Lord of the Rings Online, adından da anlayacağınız üzere çok oyunculu bir oyun. Devasa haritasında (gerçekten devasa, internet üzerinden haritasının büyüklüğünü araştırabilirsiniz) sizi Orta Dünya atmosferine sokan özel müzikleriyle isterseniz hikayenin, Yüzük Kardeşliği'nin ayak izlerini izleyebilir; isterseniz tütün tüttürüp enstrüman çalabilir, isterseniz Sıçrayan Midilli'de takılabilir veya birkaç zanaat seçeneğinden birini seçip üretim işlerine girişebilirsiniz. Sadece Orta Dünya'da dolaşıp manzaranın keyfini çıkarmak da seçeneklerden bir tanesi.
(Axloin isimli cücenin Bree diyarlarına gelişi)

Macera seçeneğini düşünenler için oyun çok hoş bir sistem kurmuş. Siz, doğal olarak kardeşliğin bir parçası değilsiniz. Onların geçtiği yerlerden geçiyor, onların hikayelerini duyuyorsunuz, hatta yeri geliyor onlara yardım ediyor veya onlardan görev de alıyorsunuz.
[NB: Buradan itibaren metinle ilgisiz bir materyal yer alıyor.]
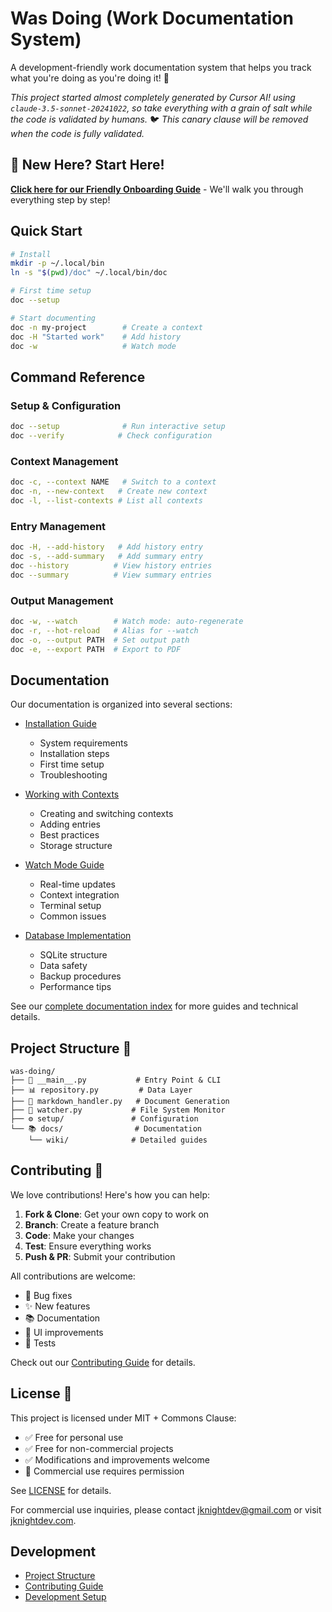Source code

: # Was Doing (Work Documentation System)

A development-friendly work documentation system that helps you track what you're doing as you're doing it! 🚀

_This project started almost completely generated by Cursor AI! using `claude-3.5-sonnet-20241022`, so take everything with a grain of salt while the code is validated by humans._
🐦 _This canary clause will be removed when the code is fully validated._

## 🎯 New Here? Start Here!

**[Click here for our Friendly Onboarding Guide](docs/wiki/onboarding.md)** - We'll walk you through everything step by step!

## Quick Start

```bash
# Install
mkdir -p ~/.local/bin
ln -s "$(pwd)/doc" ~/.local/bin/doc

# First time setup
doc --setup

# Start documenting
doc -n my-project        # Create a context
doc -H "Started work"    # Add history
doc -w                   # Watch mode
```

## Command Reference

### Setup & Configuration
```bash
doc --setup              # Run interactive setup
doc --verify            # Check configuration
```

### Context Management
```bash
doc -c, --context NAME   # Switch to a context
doc -n, --new-context   # Create new context
doc -l, --list-contexts # List all contexts
```

### Entry Management
```bash
doc -H, --add-history   # Add history entry
doc -s, --add-summary   # Add summary entry
doc --history          # View history entries
doc --summary          # View summary entries
```

### Output Management
```bash
doc -w, --watch        # Watch mode: auto-regenerate
doc -r, --hot-reload   # Alias for --watch
doc -o, --output PATH  # Set output path
doc -e, --export PATH  # Export to PDF
```

## Documentation

Our documentation is organized into several sections:

-   [Installation Guide](docs/wiki/installation.md)

    -   System requirements
    -   Installation steps
    -   First time setup
    -   Troubleshooting

-   [Working with Contexts](docs/wiki/contexts.md)

    -   Creating and switching contexts
    -   Adding entries
    -   Best practices
    -   Storage structure

-   [Watch Mode Guide](docs/wiki/watch-mode.md)
    -   Real-time updates
    -   Context integration
    -   Terminal setup
    -   Common issues

-   [Database Implementation](docs/wiki/database.md)
    -   SQLite structure
    -   Data safety
    -   Backup procedures
    -   Performance tips

See our [complete documentation index](docs/wiki/index.md) for more guides and technical details.

## Project Structure 📁

```
was-doing/
├── 📄 __main__.py           # Entry Point & CLI
├── 📊 repository.py         # Data Layer
├── 📝 markdown_handler.py   # Document Generation
├── 👀 watcher.py           # File System Monitor
├── ⚙️ setup/               # Configuration
└── 📚 docs/                # Documentation
    └── wiki/              # Detailed guides
```

## Contributing 🤝

We love contributions! Here's how you can help:

1. **Fork & Clone**: Get your own copy to work on
2. **Branch**: Create a feature branch
3. **Code**: Make your changes
4. **Test**: Ensure everything works
5. **Push & PR**: Submit your contribution

All contributions are welcome:

-   🐛 Bug fixes
-   ✨ New features
-   📚 Documentation
-   🎨 UI improvements
-   🧪 Tests

Check out our [Contributing Guide](docs/wiki/contributing.md) for details.

## License 📜

This project is licensed under MIT + Commons Clause:

-   ✅ Free for personal use
-   ✅ Free for non-commercial projects
-   ✅ Modifications and improvements welcome
-   🤝 Commercial use requires permission

See [LICENSE](LICENSE) for details.

For commercial use inquiries, please contact jknightdev@gmail.com or visit [jknightdev.com](https://jknightdev.com).

## Development

-   [Project Structure](docs/wiki/project-structure.md)
-   [Contributing Guide](docs/wiki/contributing.md)
-   [Development Setup](docs/wiki/development.md)

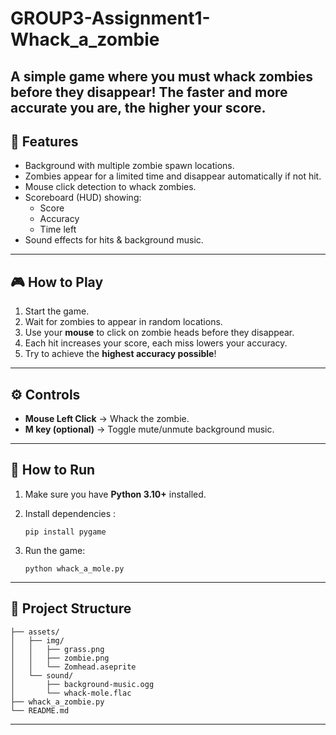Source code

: # GROUP3-Assignment1-Whack_a_zombie

A simple game where you must whack zombies before they disappear! The faster and more accurate you are, the higher your score.
---

## 📌 Features

* Background with multiple zombie spawn locations.
* Zombies appear for a limited time and disappear automatically if not hit.
* Mouse click detection to whack zombies.
* Scoreboard (HUD) showing:
  * Score
  * Accuracy 
  * Time left
* Sound effects for hits & background music.

---

## 🎮 How to Play

1. Start the game.
2. Wait for zombies to appear in random locations.
3. Use your **mouse** to click on zombie heads before they disappear.
4. Each hit increases your score, each miss lowers your accuracy.
5. Try to achieve the **highest accuracy possible**!

---

## ⚙️ Controls

* **Mouse Left Click** → Whack the zombie.
* **M key (optional)** → Toggle mute/unmute background music.

---

## 🚀 How to Run

1. Make sure you have **Python 3.10+** installed.
2. Install dependencies :

   ```
   pip install pygame
   ```
3. Run the game:

   ```
   python whack_a_mole.py
   ```

---

## 📂 Project Structure

```
├── assets/
│   ├── img/
│   │   ├── grass.png
│   │   ├── zombie.png
│   │   └── Zomhead.aseprite
│   └── sound/
│       ├── background-music.ogg
│       └── whack-mole.flac
├── whack_a_zombie.py
└── README.md
```

---

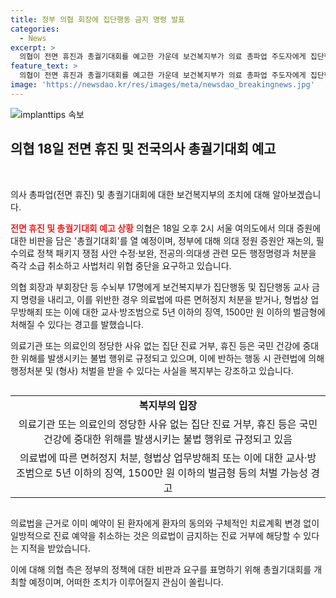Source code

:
 ```yaml
---
title: 정부 의협 회장에 집단행동 금지 명령 발표
categories:
  - News
excerpt: >
  의협이 전면 휴진과 총궐기대회를 예고한 가운데 보건복지부가 의료 총파업 주도자에게 집단행동 금지 명령을 내렸다. 복지부는 집단 진료 거부나 휴진은 국민 건강에 위해를 가한다며 관련법에 따른 행정처분과 처벌을 경고했다. 이에 반발하는 의협은 총궐기대회를 열 예정이며 정부에 증원안 재논의, 필수의료 정책 패키지 수정,의대생 관련 처분 소급취소 등을 요구하고 있다.
feature_text: >
  의협이 전면 휴진과 총궐기대회를 예고한 가운데 보건복지부가 의료 총파업 주도자에게 집단행동 금지 명령을 내렸다. 복지부는 집단 진료 거부나 휴진은 국민 건강에 위해를 가한다며 관련법에 따른 행정처분과 처벌을 경고했다. 이에 반발하는 의협은 총궐기대회를 열 예정이며 정부에 증원안 재논의, 필수의료 정책 패키지 수정,의대생 관련 처분 소급취소 등을 요구하고 있다.
image: 'https://newsdao.kr/res/images/meta/newsdao_breakingnews.jpg'
---
```


<p><img src="https://newsdao.kr/res/images/meta/newsdao_breakingnews.jpg" alt="implanttips 속보" /></p>

<h2 data-ke-size="size26">의협 18일 전면 휴진 및 전국의사 총궐기대회 예고</h2>

<p data-ke-size="size16">&nbsp;</p>

<p>의사 총파업(전면 휴진) 및 총궐기대회에 대한 보건복지부의 조치에 대해 알아보겠습니다.</p>

<p><b><span style="color: #ee2323;">전면 휴진 및 총궐기대회 예고 상황</span></b>
의협은 18일 오후 2시 서울 여의도에서 의대 증원에 대한 비판을 담은 '총궐기대회'를 열 예정이며, 정부에 대해 의대 정원 증원안 재논의, 필수의료 정책 패키지 쟁점 사안 수정·보완, 전공의·의대생 관련 모든 행정명령과 처분을 즉각 소급 취소하고 사법처리 위협 중단을 요구하고 있습니다.</p>

<p>의협 회장과 부회장단 등 수뇌부 17명에게 보건복지부가 집단행동 및 집단행동 교사 금지 명령을 내리고, 이를 위반한 경우 의료법에 따른 면허정지 처분을 받거나, 형법상 업무방해죄 또는 이에 대한 교사·방조범으로 5년 이하의 징역, 1500만 원 이하의 벌금형에 처해질 수 있다는 경고를 발했습니다.</p>

<p>의료기관 또는 의료인의 정당한 사유 없는 집단 진료 거부, 휴진 등은 국민 건강에 중대한 위해를 발생시키는 불법 행위로 규정되고 있으며, 이에 반하는 행동 시 관련법에 의해 행정처분 및 (형사) 처벌을 받을 수 있다는 사실을 복지부는 강조하고 있습니다.</p>

<div style="width: 100%; overflow-x: auto;">
  <table>
    <tbody>
      <tr>
        <td style="text-align: center; height: 17px;"><b>복지부의 입장</b></td>
      </tr>
      <tr>
        <td style="text-align: center; height: 17px;">의료기관 또는 의료인의 정당한 사유 없는 집단 진료 거부, 휴진 등은 국민 건강에 중대한 위해를 발생시키는 불법 행위로 규정되고 있음</td>
      </tr>
      <tr>
        <td style="text-align: center; height: 17px;">의료법에 따른 면허정지 처분, 형법상 업무방해죄 또는 이에 대한 교사·방조범으로 5년 이하의 징역, 1500만 원 이하의 벌금형 등의 처벌 가능성 경고</td>
      </tr>
    </tbody>
  </table>
</div>

<p>의료법을 근거로 이미 예약이 된 환자에게 환자의 동의와 구체적인 치료계획 변경 없이 일방적으로 진료 예약을 취소하는 것은 의료법이 금지하는 진료 거부에 해당할 수 있다는 지적을 받았습니다.</p>

<p>이에 대해 의협 측은 정부의 정책에 대한 비판과 요구를 표명하기 위해 총궐기대회를 개최할 예정이며, 어떠한 조치가 이루어질지 관심이 쏠립니다.</p>

<p data-ke-size="size16">&nbsp;</p>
Ancak siz, Orta Dünya'nın farklı bölgesinden gelen, farklı geçmişi olan bir karaktersiniz ve gittiğiniz her yerde o bölgenin yabancısısınız. O yüzden başta size yabancı davranıyorlar, "bir tehlike yaklaşıyor" dediğinizde size inanmıyorlar, yardımcı olmak istemiyorlar. Benim başlangıçta bahsettiğim iki hikaye de aslında bununla ilgili.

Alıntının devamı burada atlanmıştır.